> **TASK ITEM**:
Reproduce the lines below exactly. Begin with the first, end with the line containing "[**XMVECTOR**](xmvector-data-type.md)的 **x** 和", and leave out the pictures.

Dataset entries:
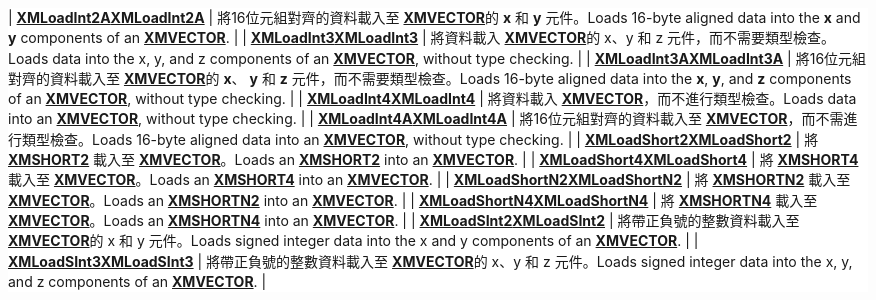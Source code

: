 | [<span data-ttu-id="9afde-163">**XMLoadInt2A**</span><span class="sxs-lookup"><span data-stu-id="9afde-163">**XMLoadInt2A**</span></span>](/windows/win32/api/directxmath/nf-directxmath-xmloadint2a) | <span data-ttu-id="9afde-164">將16位元組對齊的資料載入至 [**XMVECTOR**](xmvector-data-type.md)的 **x** 和 **y** 元件。</span><span class="sxs-lookup"><span data-stu-id="9afde-164">Loads 16-byte aligned data into the **x** and **y** components of an [**XMVECTOR**](xmvector-data-type.md).</span></span> |
| [<span data-ttu-id="9afde-165">**XMLoadInt3**</span><span class="sxs-lookup"><span data-stu-id="9afde-165">**XMLoadInt3**</span></span>](/windows/win32/api/directxmath/nf-directxmath-xmloadint3) | <span data-ttu-id="9afde-166">將資料載入 [**XMVECTOR**](xmvector-data-type.md)的 x、y 和 z 元件，而不需要類型檢查。</span><span class="sxs-lookup"><span data-stu-id="9afde-166">Loads data into the x, y, and z components of an [**XMVECTOR**](xmvector-data-type.md), without type checking.</span></span> |
| [<span data-ttu-id="9afde-167">**XMLoadInt3A**</span><span class="sxs-lookup"><span data-stu-id="9afde-167">**XMLoadInt3A**</span></span>](/windows/win32/api/directxmath/nf-directxmath-xmloadint3a) | <span data-ttu-id="9afde-168">將16位元組對齊的資料載入至 [**XMVECTOR**](xmvector-data-type.md)的 **x**、 **y** 和 **z** 元件，而不需要類型檢查。</span><span class="sxs-lookup"><span data-stu-id="9afde-168">Loads 16-byte aligned data into the **x**, **y**, and **z** components of an [**XMVECTOR**](xmvector-data-type.md), without type checking.</span></span> |
| [<span data-ttu-id="9afde-169">**XMLoadInt4**</span><span class="sxs-lookup"><span data-stu-id="9afde-169">**XMLoadInt4**</span></span>](/windows/win32/api/directxmath/nf-directxmath-xmloadint4) | <span data-ttu-id="9afde-170">將資料載入 [**XMVECTOR**](xmvector-data-type.md)，而不進行類型檢查。</span><span class="sxs-lookup"><span data-stu-id="9afde-170">Loads data into an [**XMVECTOR**](xmvector-data-type.md), without type checking.</span></span> |
| [<span data-ttu-id="9afde-171">**XMLoadInt4A**</span><span class="sxs-lookup"><span data-stu-id="9afde-171">**XMLoadInt4A**</span></span>](/windows/win32/api/directxmath/nf-directxmath-xmloadint4a) | <span data-ttu-id="9afde-172">將16位元組對齊的資料載入至 [**XMVECTOR**](xmvector-data-type.md)，而不需進行類型檢查。</span><span class="sxs-lookup"><span data-stu-id="9afde-172">Loads 16-byte aligned data into an [**XMVECTOR**](xmvector-data-type.md), without type checking.</span></span> |
| [<span data-ttu-id="9afde-173">**XMLoadShort2**</span><span class="sxs-lookup"><span data-stu-id="9afde-173">**XMLoadShort2**</span></span>](/windows/win32/api/directxpackedvector/nf-directxpackedvector-xmloadshort2) | <span data-ttu-id="9afde-174">將 [**XMSHORT2**](/windows/desktop/api/DirectXPackedVector/ns-directxpackedvector-xmshort2) 載入至 [**XMVECTOR**](xmvector-data-type.md)。</span><span class="sxs-lookup"><span data-stu-id="9afde-174">Loads an [**XMSHORT2**](/windows/desktop/api/DirectXPackedVector/ns-directxpackedvector-xmshort2) into an [**XMVECTOR**](xmvector-data-type.md).</span></span> |
| [<span data-ttu-id="9afde-175">**XMLoadShort4**</span><span class="sxs-lookup"><span data-stu-id="9afde-175">**XMLoadShort4**</span></span>](/windows/win32/api/directxpackedvector/nf-directxpackedvector-xmloadshort4) | <span data-ttu-id="9afde-176">將 [**XMSHORT4**](/windows/desktop/api/DirectXPackedVector/ns-directxpackedvector-xmshort4) 載入至 [**XMVECTOR**](xmvector-data-type.md)。</span><span class="sxs-lookup"><span data-stu-id="9afde-176">Loads an [**XMSHORT4**](/windows/desktop/api/DirectXPackedVector/ns-directxpackedvector-xmshort4) into an [**XMVECTOR**](xmvector-data-type.md).</span></span> |
| [<span data-ttu-id="9afde-177">**XMLoadShortN2**</span><span class="sxs-lookup"><span data-stu-id="9afde-177">**XMLoadShortN2**</span></span>](/windows/win32/api/directxpackedvector/nf-directxpackedvector-xmloadshortn2) | <span data-ttu-id="9afde-178">將 [**XMSHORTN2**](/windows/desktop/api/DirectXPackedVector/ns-directxpackedvector-xmshortn2) 載入至 [**XMVECTOR**](xmvector-data-type.md)。</span><span class="sxs-lookup"><span data-stu-id="9afde-178">Loads an [**XMSHORTN2**](/windows/desktop/api/DirectXPackedVector/ns-directxpackedvector-xmshortn2) into an [**XMVECTOR**](xmvector-data-type.md).</span></span> |
| [<span data-ttu-id="9afde-179">**XMLoadShortN4**</span><span class="sxs-lookup"><span data-stu-id="9afde-179">**XMLoadShortN4**</span></span>](/windows/win32/api/directxpackedvector/nf-directxpackedvector-xmloadshortn4) | <span data-ttu-id="9afde-180">將 [**XMSHORTN4**](/windows/desktop/api/DirectXPackedVector/ns-directxpackedvector-xmshortn4) 載入至 [**XMVECTOR**](xmvector-data-type.md)。</span><span class="sxs-lookup"><span data-stu-id="9afde-180">Loads an [**XMSHORTN4**](/windows/desktop/api/DirectXPackedVector/ns-directxpackedvector-xmshortn4) into an [**XMVECTOR**](xmvector-data-type.md).</span></span> |
| [<span data-ttu-id="9afde-181">**XMLoadSInt2**</span><span class="sxs-lookup"><span data-stu-id="9afde-181">**XMLoadSInt2**</span></span>](/windows/win32/api/directxmath/nf-directxmath-xmloadsint2) | <span data-ttu-id="9afde-182">將帶正負號的整數資料載入至 [**XMVECTOR**](xmvector-data-type.md)的 x 和 y 元件。</span><span class="sxs-lookup"><span data-stu-id="9afde-182">Loads signed integer data into the x and y components of an [**XMVECTOR**](xmvector-data-type.md).</span></span> |
| [<span data-ttu-id="9afde-183">**XMLoadSInt3**</span><span class="sxs-lookup"><span data-stu-id="9afde-183">**XMLoadSInt3**</span></span>](/windows/win32/api/directxmath/nf-directxmath-xmloadsint3) | <span data-ttu-id="9afde-184">將帶正負號的整數資料載入至 [**XMVECTOR**](xmvector-data-type.md)的 x、y 和 z 元件。</span><span class="sxs-lookup"><span data-stu-id="9afde-184">Loads signed integer data into the x, y, and z components of an [**XMVECTOR**](xmvector-data-type.md).</span></span> |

> **WRITTEN ANSWER**:
Source code

: | [<span data-ttu-id="9afde-163">**XMLoadInt2A**</span><span class="sxs-lookup"><span data-stu-id="9afde-163">**XMLoadInt2A**</span></span>](/windows/win32/api/directxmath/nf-directxmath-xmloadint2a) | <span data-ttu-id="9afde-164">將16位元組對齊的資料載入至 [**XMVECTOR**](xmvector-data-type.md)的 **x** 和 **y** 元件。</span><span class="sxs-lookup"><span data-stu-id="9afde-164">Loads 16-byte aligned data into the **x** and **y** components of an [**XMVECTOR**](xmvector-data-type.md).</span></span> |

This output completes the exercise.